They can only delay him, and only for a matter of seconds. Run-and-hide policies and drills are useful, but do nothing to deter or stop an active shooter.
There is one thing that can immediately stop an active shooter, and which, if handled properly, may even serve as a deterrent. Unlike most governmental initiatives, it will cost little or nothing, and is undeniably effective. However, until the public understands the reality facing the police -- the people they look to for the protection of themselves and their children -- that single most effective solution is impossible.
Active duty officers usually cannot tell the whole truth to the public; they'd lose their jobs.
Police administrators won't tell the whole truth to the public; they have to please the politicians that hired them.
Since I'm no longer serving as a police officer, I can tell the truth -- the whole truth -- and it's not encouraging. Remember, above all, this foremost truth: No one is responsible for your personal safety and that of those you love but you.
The Police Want To Help You, but They Don't Have To Help You
Have no doubt: Police officers love to catch bad guys in the act. They particularly love to catch bad guys who would harm children. Virtually nothing pegs their righteous takedown meter faster than stopping a school shooter, hopefully with blindingly fast and effective overwhelming violence, and before the shooter can harm a single child.
But every competent officer knows the chance of that happening is on the order of being hit by a meteor: virtually nonexistent.
They also know they have no obligation whatever to protect or help any individual, and they cannot be successfully sued for failing to provide such protection. It sounds outrageous, but it's rational and necessary.
If municipalities and individual officers could be sued for failure to keep each citizen from harm, how could any city afford a police force? Who would become a police officer knowing every dime they ever made would be spent fending off lawsuits for matters about which they had no knowledge?

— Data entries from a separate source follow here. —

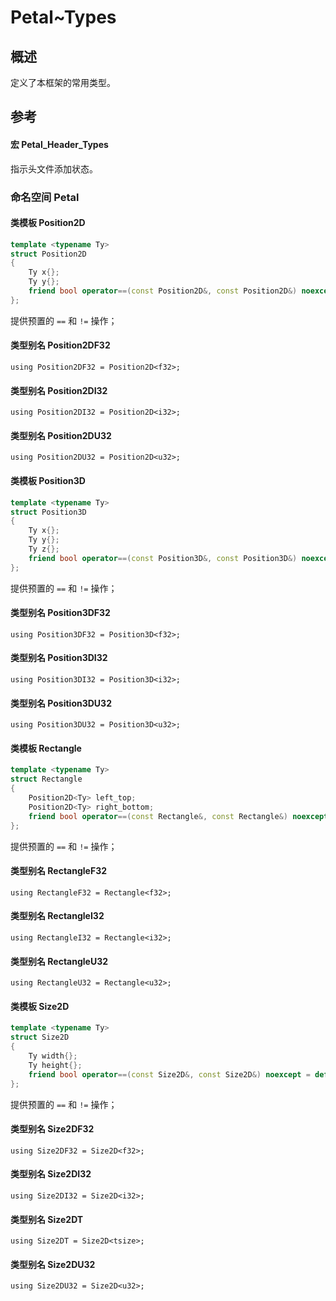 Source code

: # Petal~Types

## 概述

定义了本框架的常用类型。  

## 参考

#### 宏 Petal_Header_Types

指示头文件添加状态。  

### 命名空间 Petal

#### 类模板 Position2D

```cpp
template <typename Ty>
struct Position2D
{
    Ty x{};
    Ty y{};
    friend bool operator==(const Position2D&, const Position2D&) noexcept = default;
};
```

提供预置的 `==` 和 `!=` 操作；

#### 类型别名 Position2DF32

`using Position2DF32 = Position2D<f32>;`

#### 类型别名 Position2DI32

`using Position2DI32 = Position2D<i32>;`

#### 类型别名 Position2DU32

`using Position2DU32 = Position2D<u32>;`

#### 类模板 Position3D

```cpp
template <typename Ty>
struct Position3D
{
    Ty x{};
    Ty y{};
    Ty z{};
    friend bool operator==(const Position3D&, const Position3D&) noexcept = default;
};
```

提供预置的 `==` 和 `!=` 操作；

#### 类型别名 Position3DF32

`using Position3DF32 = Position3D<f32>;`

#### 类型别名 Position3DI32

`using Position3DI32 = Position3D<i32>;`

#### 类型别名 Position3DU32

`using Position3DU32 = Position3D<u32>;`

#### 类模板 Rectangle

```cpp
template <typename Ty>
struct Rectangle
{
    Position2D<Ty> left_top;
    Position2D<Ty> right_bottom;
    friend bool operator==(const Rectangle&, const Rectangle&) noexcept = default;
};
```

提供预置的 `==` 和 `!=` 操作；

#### 类型别名 RectangleF32

`using RectangleF32 = Rectangle<f32>;`

#### 类型别名 RectangleI32

`using RectangleI32 = Rectangle<i32>;`

#### 类型别名 RectangleU32

`using RectangleU32 = Rectangle<u32>;`

#### 类模板 Size2D

```cpp
template <typename Ty>
struct Size2D
{
    Ty width{};
    Ty height{};
    friend bool operator==(const Size2D&, const Size2D&) noexcept = default;
};
```

提供预置的 `==` 和 `!=` 操作；

#### 类型别名 Size2DF32

`using Size2DF32 = Size2D<f32>;`

#### 类型别名 Size2DI32

`using Size2DI32 = Size2D<i32>;`

#### 类型别名 Size2DT

`using Size2DT = Size2D<tsize>;`

#### 类型别名 Size2DU32

`using Size2DU32 = Size2D<u32>;`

Police officers won't refuse to respond to active shooters in schools. However, that is cold comfort to them and to any parent aware of the facts.
There Are A Lot Of Bad Guys Out There
Most Americans would be stunned to learn how few police officers are patrolling the streets of their communities at any time of the day or night.
Police agencies are always undermanned and staff their shifts accordingly, with the largest number of officers when they are most needed, commonly the evening and midnight shifts, and particularly Friday and Saturday nights.
The day shift, the shift coinciding with school hours, is virtually always the most sparsely staffed.
This means that when an active shooter invades a school, there will be very few officers available, fewer than at any other time of the day.
Unfortunately, more and more states and cities are in deep financial trouble, and many have been laying off police officers -- or simply not replacing those who retire or leave for other reasons -- for years. The San Bernardino, CA city attorney recently took the previously unimaginable step of telling citizens to "Go home, lock your doors, and load your guns," so desperate has the crime problem become there and so hard-pressed the police force.
Things will be unlikely to improve -- anywhere -- in the foreseeable future.
The Police Are Less Ready Than You Think
The police did learn from Columbine (April 20, 1999). In those days, active shooters were handled with the belief that time was on the side of the police. Officers were taught never to enter a school, to contain and control the situation, and to call in SWAT. Negotiations would be established, and the kinds of responses commonly portrayed on TV and in the movies would unfold.
Unfortunately, that response model cost lives.
While the police at Columbine waited for hours to enter, people who might have been saved bled out, and the shooters -- as is almost always the case -- killed themselves long before the first SWAT officer entered the building.
Since that day, the police response model has evolved to require the first officers on the scene to immediately enter the school and to seek out and assault any shooters. Unfortunately, not every police agency has adopted this model, and the quality and quantity of training in the necessary tactics and skills are far from standardized and effective.
Most Americans would be equally stunned to learn that a great many police officers are not good shots.
Many fire their duty handguns only for yearly qualifications on courses of fire with generous passing scores. A great many citizens are far more capable with firearms, and due to military training -- most police officers are no longer veterans -- and other specialized training widely available to civilians, more tactically adept.
Firearm training and standards vary wildly from agency to agency.
Time Is Not On The Side Of The Good Guys
Response times for emergencies vary enormously from place to place. In some rural or semi-rural areas, emergency response is measured in hours. Even in towns or cities, a five-minute response -- from the moment an officer receives the radio call until he arrives in a school parking lot -- would be amazingly fast.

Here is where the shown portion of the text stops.